How do I sell this internally when failure demand fixes live outside the contact centre?
Lead with cost, not with process. Executives respond to "we spent $1.8M last year handling contacts that shouldn't have existed" — they don't respond to "our refund process needs improvement." Show the money first, then present the upstream fixes as the investment case. The finance function and the upstream operational owner become allies once they understand the scale of the hidden cost.
Can AI and chatbots reduce failure demand?
AI can reduce the cost of handling failure demand — but it doesn't reduce the failure demand itself, and often increases it. A chatbot that incompletely resolves an issue creates a second contact when the customer calls back. The cause of the failure demand is still upstream; putting AI on the contact centre side is optimising the wrong layer.
Is failure demand the same as an "avoidable contact"?
The terms overlap significantly but aren't identical. "Avoidable contact" tends to be used in efficiency language — a contact the business could have avoided having — whereas "failure demand" is specifically contact caused by the business's failure to do its job. Most avoidable contacts are failure demand; the language of failure demand is more precise and pushes toward cross-functional accountability rather than contact centre efficiency.
How long does a failure demand reduction programme take?
Initial demand analysis takes 4–8 weeks. First wave of upstream fixes typically delivers visible reduction within 3–6 months. Structural reduction (rebuilding self-service around customer tasks, rewiring cross-functional accountability, changing KPIs) takes 12–18 months. Programmes that promise failure demand reduction in 30 days are selling you technology, not results.
Where does failure demand fit alongside other contact centre metrics?
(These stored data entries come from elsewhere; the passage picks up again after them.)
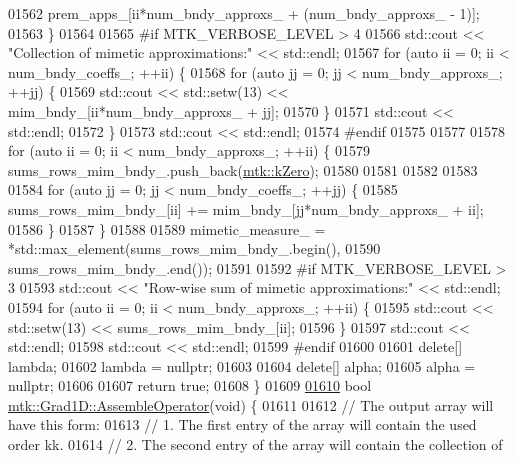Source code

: \begin{DoxyCode}
{{01562       prem\_apps\_[ii*num\_bndy\_approxs\_ + (num\_bndy\_approxs\_ - 1)];
01563   \}
01564 
01565 \textcolor{preprocessor}{  #if MTK\_VERBOSE\_LEVEL > 4}
01566   std::cout << \textcolor{stringliteral}{"Collection of mimetic approximations:"} << std::endl;
01567   \textcolor{keywordflow}{for} (\textcolor{keyword}{auto} ii = 0; ii < num\_bndy\_coeffs\_; ++ii) \{
01568     \textcolor{keywordflow}{for} (\textcolor{keyword}{auto} jj = 0; jj < num\_bndy\_approxs\_; ++jj) \{
01569       std::cout << std::setw(13) << mim\_bndy\_[ii*num\_bndy\_approxs\_ + jj];
01570     \}
01571     std::cout << std::endl;
01572   \}
01573   std::cout << std::endl;
01574 \textcolor{preprocessor}{  #endif}
01575 
01577 
01578   \textcolor{keywordflow}{for} (\textcolor{keyword}{auto} ii = 0; ii < num\_bndy\_approxs\_; ++ii) \{
01579     sums\_rows\_mim\_bndy\_.push\_back(\hyperlink{group__c01-roots_ga59a451a5fae30d59649bcda274fea271}{mtk::kZero});
01580 
01581 
01582 
01583 
01584     \textcolor{keywordflow}{for} (\textcolor{keyword}{auto} jj = 0; jj < num\_bndy\_coeffs\_; ++jj) \{
01585       sums\_rows\_mim\_bndy\_[ii] += mim\_bndy\_[jj*num\_bndy\_approxs\_ + ii];
01586     \}
01587   \}
01588 
01589     mimetic\_measure\_ = *std::max\_element(sums\_rows\_mim\_bndy\_.begin(),
01590                                       sums\_rows\_mim\_bndy\_.end());
01591 
01592 \textcolor{preprocessor}{  #if MTK\_VERBOSE\_LEVEL > 3}
01593   std::cout << \textcolor{stringliteral}{"Row-wise sum of mimetic approximations:"} << std::endl;
01594   \textcolor{keywordflow}{for} (\textcolor{keyword}{auto} ii = 0; ii < num\_bndy\_approxs\_; ++ii) \{
01595     std::cout << std::setw(13) << sums\_rows\_mim\_bndy\_[ii];
01596   \}
01597   std::cout << std::endl;
01598   std::cout << std::endl;
01599 \textcolor{preprocessor}{  #endif}
01600 
01601   \textcolor{keyword}{delete}[] lambda;
01602   lambda = \textcolor{keyword}{nullptr};
01603 
01604   \textcolor{keyword}{delete}[] alpha;
01605   alpha = \textcolor{keyword}{nullptr};
01606 
01607   \textcolor{keywordflow}{return} \textcolor{keyword}{true};
01608 \}
01609 
\hypertarget{mtk__grad__1d_8cc_source_l01610}{}\hyperlink{classmtk_1_1Grad1D_a4eb4d363506b8c64b2bb18a318bbd259}{01610} \textcolor{keywordtype}{bool} \hyperlink{classmtk_1_1Grad1D_a4eb4d363506b8c64b2bb18a318bbd259}{mtk::Grad1D::AssembleOperator}(\textcolor{keywordtype}{void}) \{
01611 
01612   \textcolor{comment}{// The output array will have this form:}
01613   \textcolor{comment}{// 1. The first entry of the array will contain the used order kk.}
01614   \textcolor{comment}{// 2. The second entry of the array will contain the collection of}
}}
\end{DoxyCode}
Failure demand sits above other operational metrics — it measures whether the demand hitting your contact centre should be there at all. Once that's understood, service level tells you how well you're responding to the demand that arrives, and abandonment rate tells you how many customers gave up on it. You want good performance on all three, but if failure demand is high, the other two are measuring the wrong thing well.
Where to Next
Summary
Failure demand is customer contact caused by the business failing to do something, or failing to do something right, the first time. It's the calls that shouldn't exist — chasing refunds, correcting errors, re-explaining issues, following up on promises that weren't kept. Australian contact centres self-report around 31% of contacts as failure demand on average, but the true figure is almost certainly higher because most organisations have never measured it properly. International research suggests 20–60% in financial services and up to 80% in public sector and utilities.
Commercially, failure demand is the single biggest lever most contact centres have. A mid-size operation handling 500,000 contacts per year at $10 per contact spends $1.5–$2.5 million annually handling contacts that shouldn't have existed — plus the downstream costs in complaints, escalations, attrition and churn. Every percentage point of failure demand removed is pure margin, plus freed-up capacity for value demand.
Reducing failure demand isn't a contact centre optimisation exercise — the causes live upstream, in process failure, communication failure, design failure, first-contact-resolution failure, target-driven behaviour, and digital-by-default mis-design. The approach that works is structured demand analysis (listen to real customer contacts, classify them, categorise the failure demand by cause, trace each cause to its upstream owner, and report the cost cross-functionally). Technology that logs failure demand more efficiently doesn't remove it. Deflection to cheaper channels doesn't remove it. Only upstream redesign does.